Una frattura profonda tormenta un movimento in caduta libera. La questione relativa alle alleanze per le regionali scuote dalle fondamenta un sistema vulnerabile che il potere, le sconfitte e il calo inesorabile di consensi, hanno reso sempre più farraginoso. Il Movimento è in preda al caos, come testimonia l’assemblea infuocata tenutasi all’Hotel Ramada di Napoli. Punto all’ordine del giorno, l’eventuale apparentamento in Campania con il Pd. 450 partecipanti, 153 brevi interventi e un primo momento in cui sembra prevalere lo stato di accusa nei confronti dei parlamentari, colpevoli, secondo gli attivisti, di voler imporre un’alleanza con il Partito Democratico in Campania, addirittura appoggiando la ri-candidatura dell’arcinemico, il governatore Vincenzo De Luca. Sono parole di fuoco, quelle che si susseguono in sala: “Siamo stanchi di difendervi, dovete ascoltarci, non vi permetteremo di ridicolizzarci”. “Sistema clientelare di De Luca o la destra con la Lega, cosa cambia?”. A guidare la rivolta nei confronti del gruppo parlamentare campano, in maggioranza favorevole all’intesa elettorale con il centrosinistra, è la capogruppo in Regione Valeria Ciarambino: “La scelta non ci può essere imposta dai piani alti. Se si dovesse votare su Rousseau per l’alleanza, chiederemo che a votare siano solo i campani”. Tra gli attivisti, però, circolano sospetti sull’esito di un eventuale voto sulla piattaforma. Si teme un intervento dai piani alti per non sacrificare l’intesa con il Pd sull’altare del malumore.
Il dissenso è palpabile, i mugugni accompagnano i pochi interventi a favore dell’alleanza con il Pd. Il Presidente della Camera, Roberto Fico, ascolta silenziosamente, poi invita al senso di responsabilità: “Al governo abbiamo capito che o vai all’opposizione a vita o ti devi alleare. Se non ci apriamo, a maggio in Regione avremo la stessa foto di sempre: De Luca o Caldoro. Ho sentito dire – prosegue la terza carica dello Stato – che siamo anti-sistema e sono d’accordo in principio. Ma ormai siamo al governo, gestiamo le nomine nelle partecipate di Stato. Siamo parte del sistema”. Il messaggio di Fico è chiaro: voi preferite la comodità dell’opposizione ma è dall’interno che si cambia il sistema e noi ci siamo dentro.

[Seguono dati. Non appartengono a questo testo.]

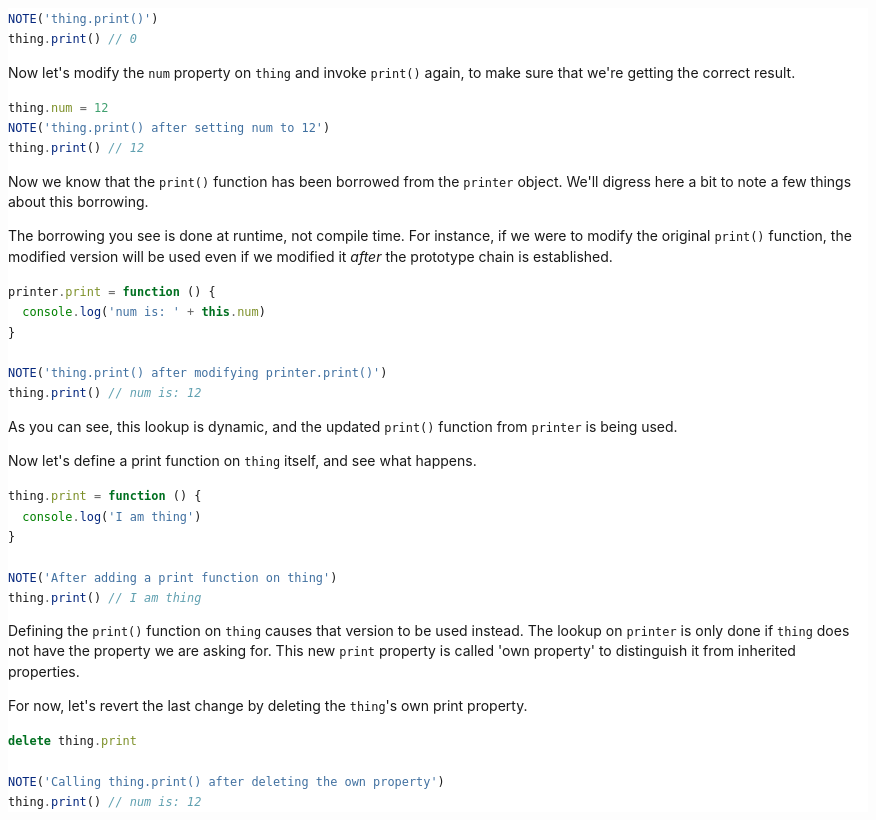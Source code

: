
 ```javascript
NOTE('thing.print()')
thing.print() // 0
```

Now let's modify the `num` property on `thing` and invoke `print()` again, to
make sure that we're getting the correct result.

```javascript
thing.num = 12
NOTE('thing.print() after setting num to 12')
thing.print() // 12
```

Now we know that the `print()` function has been borrowed from the `printer`
object. We'll digress here a bit to note a few things about this borrowing.

The borrowing you see is done at runtime, not compile time. For instance, if we
were to modify the original `print()` function, the modified version will be
used even if we modified it *after* the prototype chain is established.

```javascript
printer.print = function () {
  console.log('num is: ' + this.num)
}

NOTE('thing.print() after modifying printer.print()')
thing.print() // num is: 12
```

As you can see, this lookup is dynamic, and the updated `print()` function from
`printer` is being used.

Now let's define a print function on `thing` itself, and see what happens.

```javascript
thing.print = function () {
  console.log('I am thing')
}

NOTE('After adding a print function on thing')
thing.print() // I am thing
```

Defining the `print()` function on `thing` causes that version to be used
instead. The lookup on `printer` is only done if `thing` does not have the
property we are asking for. This new `print` property is called 'own property'
to distinguish it from inherited properties.

For now, let's revert the last change by deleting the `thing`'s own print
property.

```javascript
delete thing.print

NOTE('Calling thing.print() after deleting the own property')
thing.print() // num is: 12
```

Sulla Campania, ossia la regione in cui la dialettica tra il governatore Pd e il Movimento 5 stelle ha assunto più che in ogni altra latitudine i toni ruvidi di uno scontro, si stanno concentrando le attenzioni dei vertici nazionali del Pd: un’alleanza è considerata cruciale e se la trattativa di scalzare il presidente uscente a beneficio di Sergio Costa si è rivelata infruttuosa, soprattutto considerando il radicamento territoriale della truppa deluchiana, allora provare ad attrarre i Cinque Stelle, ai minimi storici dai tempi del VaffaDay, è il tentativo da mettere in atto per salvare capra e cavoli. Una soluzione che consentirebbe a De Luca di mantenere la leadership in Regione, a Zingaretti di attuare il suo piano di apertura e di rendere ben più strutturale l’alleanza con i pentastellati su base nazionale, e ai Cinque Stelle di evitare un nuovo, mortifero, precipizio elettorale. Perché l’attuale scenario politico in Italia ha prodotto un bipolarismo figlio di una polarizzazione spinta e frutto delle esasperazioni sovraniste e di una sinistra che prova a offrire una visione della società alternativa, in cui difficilmente il M5s, inquinato da prove di governo spesso dilettantistiche, riuscirà ad aprirsi varchi.
Ma i segnali d’apertura non sono bastati. Nel Movimento campano gli attivisti osteggiano l’accordo, la base, stando agli umori e a qualche sondaggio interno, è spaccata in due e i parlamentari, accusati di essersi allontanati dal territorio, si ritrovano stretti tra le due posizioni. “Per me il punto davvero importante è aver ascoltato tutti, e questo prescinde un po’ dall’idea di costruire un percorso nuovo in Campania”, ha detto Fico al termine dell’assemblea, ribadendo che ora “i facilitatori regionali porteranno a Vito Crimi queste opinioni e si deciderà”. L’eterno dilemma tra partito di governo o di opposizione riporta inevitabilmente all’antico dibattito in seno alla sinistra radicale fino a un decennio fa. Una prospettiva non certo entusiasmante.